§ Work to complete
Pictures stay out of this copy; please retype only the lines from the start of the records through the line with "4. 数据卷默认会一直存在，即使容器已被删除；".

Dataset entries
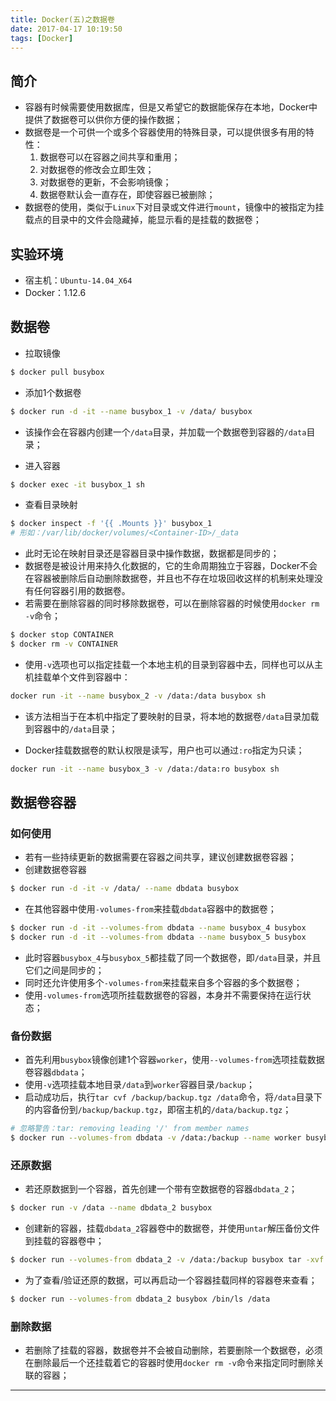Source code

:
 ```yaml
---
title: Docker(五)之数据卷
date: 2017-04-17 10:19:50
tags: [Docker]
---
```


## 简介
+ 容器有时候需要使用数据库，但是又希望它的数据能保存在本地，Docker中提供了数据卷可以供你方便的操作数据；
+ 数据卷是一个可供一个或多个容器使用的特殊目录，可以提供很多有用的特性：
    1. 数据卷可以在容器之间共享和重用；
    2. 对数据卷的修改会立即生效；
    3. 对数据卷的更新，不会影响镜像；
    4. 数据卷默认会一直存在，即使容器已被删除；
+ 数据卷的使用，类似于`Linux`下对目录或文件进行`mount`，镜像中的被指定为挂载点的目录中的文件会隐藏掉，能显示看的是挂载的数据卷；

<!-- more -->

## 实验环境
+ 宿主机：`Ubuntu-14.04_X64`
+ Docker：1.12.6

## 数据卷
+ 拉取镜像

```bash
$ docker pull busybox
```

+ 添加1个数据卷

```bash
$ docker run -d -it --name busybox_1 -v /data/ busybox
```
+ 该操作会在容器内创建一个`/data`目录，并加载一个数据卷到容器的`/data`目录；

+ 进入容器

```bash
$ docker exec -it busybox_1 sh
```

+ 查看目录映射

```bash
$ docker inspect -f '{{ .Mounts }}' busybox_1
# 形如：/var/lib/docker/volumes/<Container-ID>/_data
```

+ 此时无论在映射目录还是容器目录中操作数据，数据都是同步的；
+ 数据卷是被设计用来持久化数据的，它的生命周期独立于容器，Docker不会在容器被删除后自动删除数据卷，并且也不存在垃圾回收这样的机制来处理没有任何容器引用的数据卷。
+ 若需要在删除容器的同时移除数据卷，可以在删除容器的时候使用`docker rm -v`命令；

```bash
$ docker stop CONTAINER
$ docker rm -v CONTAINER
```

+ 使用`-v`选项也可以指定挂载一个本地主机的目录到容器中去，同样也可以从主机挂载单个文件到容器中：

```bash
docker run -it --name busybox_2 -v /data:/data busybox sh
```
+ 该方法相当于在本机中指定了要映射的目录，将本地的数据卷`/data`目录加载到容器中的`/data`目录；

+ Docker挂载数据卷的默认权限是读写，用户也可以通过`:ro`指定为只读；

```bash
docker run -it --name busybox_3 -v /data:/data:ro busybox sh
```

## 数据卷容器
### 如何使用
+ 若有一些持续更新的数据需要在容器之间共享，建议创建数据卷容器；
+ 创建数据卷容器

```bash
$ docker run -d -it -v /data/ --name dbdata busybox
```

+ 在其他容器中使用`-volumes-from`来挂载`dbdata`容器中的数据卷；

```bash
$ docker run -d -it --volumes-from dbdata --name busybox_4 busybox
$ docker run -d -it --volumes-from dbdata --name busybox_5 busybox
```
+ 此时容器`busybox_4`与`busybox_5`都挂载了同一个数据卷，即`/data`目录，并且它们之间是同步的；
+ 同时还允许使用多个`-volumes-from`来挂载来自多个容器的多个数据卷；
+ 使用`-volumes-from`选项所挂载数据卷的容器，本身并不需要保持在运行状态；

### 备份数据
+ 首先利用`busybox`镜像创建1个容器`worker`，使用`--volumes-from`选项挂载数据卷容器`dbdata`；
+ 使用`-v`选项挂载本地目录`/data`到`worker`容器目录`/backup`；
+ 启动成功后，执行`tar cvf /backup/backup.tgz /data`命令，将`/data`目录下的内容备份到`/backup/backup.tgz`，即宿主机的`/data/backup.tgz`；

```bash
# 忽略警告：tar: removing leading '/' from member names
$ docker run --volumes-from dbdata -v /data:/backup --name worker busybox tar -cvf /backup/backup.tgz /data
```

### 还原数据
+ 若还原数据到一个容器，首先创建一个带有空数据卷的容器`dbdata_2`；

```bash
$ docker run -v /data --name dbdata_2 busybox
```
+ 创建新的容器，挂载`dbdata_2`容器卷中的数据卷，并使用`untar`解压备份文件到挂载的容器卷中；

```bash
$ docker run --volumes-from dbdata_2 -v /data:/backup busybox tar -xvf /backup/backup.tgz -C /
```

+ 为了查看/验证还原的数据，可以再启动一个容器挂载同样的容器卷来查看；

```bash
$ docker run --volumes-from dbdata_2 busybox /bin/ls /data
```

### 删除数据
+ 若删除了挂载的容器，数据卷并不会被自动删除，若要删除一个数据卷，必须在删除最后一个还挂载着它的容器时使用`docker rm -v`命令来指定同时删除关联的容器；

***
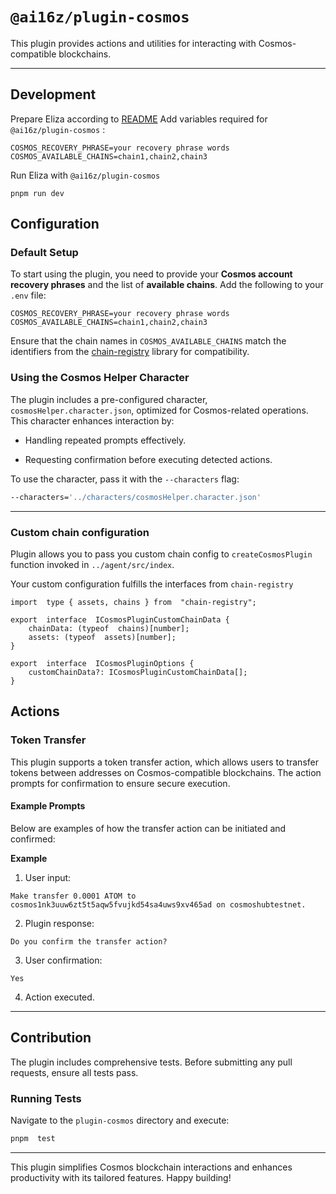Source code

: # `@ai16z/plugin-cosmos`

This plugin provides actions and utilities for interacting with Cosmos-compatible blockchains.

---

## Development

Prepare Eliza according to [README](../../README.md)
 Add variables required for `@ai16z/plugin-cosmos` :
 ```
COSMOS_RECOVERY_PHRASE=your recovery phrase words
COSMOS_AVAILABLE_CHAINS=chain1,chain2,chain3
  ```

Run Eliza with `@ai16z/plugin-cosmos`
```
pnpm run dev
```

## Configuration

### Default Setup

To start using the plugin, you need to provide your **Cosmos account recovery phrases** and the list of **available chains**. Add the following to your `.env` file:


```env
COSMOS_RECOVERY_PHRASE=your recovery phrase words
COSMOS_AVAILABLE_CHAINS=chain1,chain2,chain3
```
Ensure that the chain names in `COSMOS_AVAILABLE_CHAINS` match the identifiers from the [chain-registry](https://github.com/cosmos/chain-registry) library for compatibility.


### Using the Cosmos Helper Character

The plugin includes a pre-configured character, `cosmosHelper.character.json`, optimized for Cosmos-related operations. This character enhances interaction by:

- Handling repeated prompts effectively.

- Requesting confirmation before executing detected actions.

To use the character, pass it with the `--characters` flag:

```bash
--characters='../characters/cosmosHelper.character.json'
```

---

### Custom chain configuration
Plugin allows you to pass you custom chain config to `createCosmosPlugin` function invoked in `../agent/src/index`.

Your custom configuration fulfills the interfaces from `chain-registry`
```
import  type { assets, chains } from  "chain-registry";

export  interface  ICosmosPluginCustomChainData {
	chainData: (typeof  chains)[number];
	assets: (typeof  assets)[number];
}

export  interface  ICosmosPluginOptions {
	customChainData?: ICosmosPluginCustomChainData[];
}
```

## Actions

### Token Transfer

This plugin supports a token transfer action, which allows users to transfer tokens between addresses on Cosmos-compatible blockchains. The action prompts for confirmation to ensure secure execution.

#### Example Prompts

Below are examples of how the transfer action can be initiated and confirmed:

**Example**

1. User input:

```
Make transfer 0.0001 ATOM to cosmos1nk3uuw6zt5t5aqw5fvujkd54sa4uws9xv465ad on cosmoshubtestnet.
```

2. Plugin response:

```
Do you confirm the transfer action?
```

3. User confirmation:

```
Yes
```

4. Action executed.

---

## Contribution

The plugin includes comprehensive tests. Before submitting any pull requests, ensure all tests pass.

### Running Tests

Navigate to the `plugin-cosmos` directory and execute:

```bash
pnpm  test
```

---

This plugin simplifies Cosmos blockchain interactions and enhances productivity with its tailored features. Happy building!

§ Solution to the exercise
Source code

:
 ```yaml
---
title: Docker(五)之数据卷
date: 2017-04-17 10:19:50
tags: [Docker]
---
```


## 简介
+ 容器有时候需要使用数据库，但是又希望它的数据能保存在本地，Docker中提供了数据卷可以供你方便的操作数据；
+ 数据卷是一个可供一个或多个容器使用的特殊目录，可以提供很多有用的特性：
    1. 数据卷可以在容器之间共享和重用；
    2. 对数据卷的修改会立即生效；
    3. 对数据卷的更新，不会影响镜像；
    4. 数据卷默认会一直存在，即使容器已被删除；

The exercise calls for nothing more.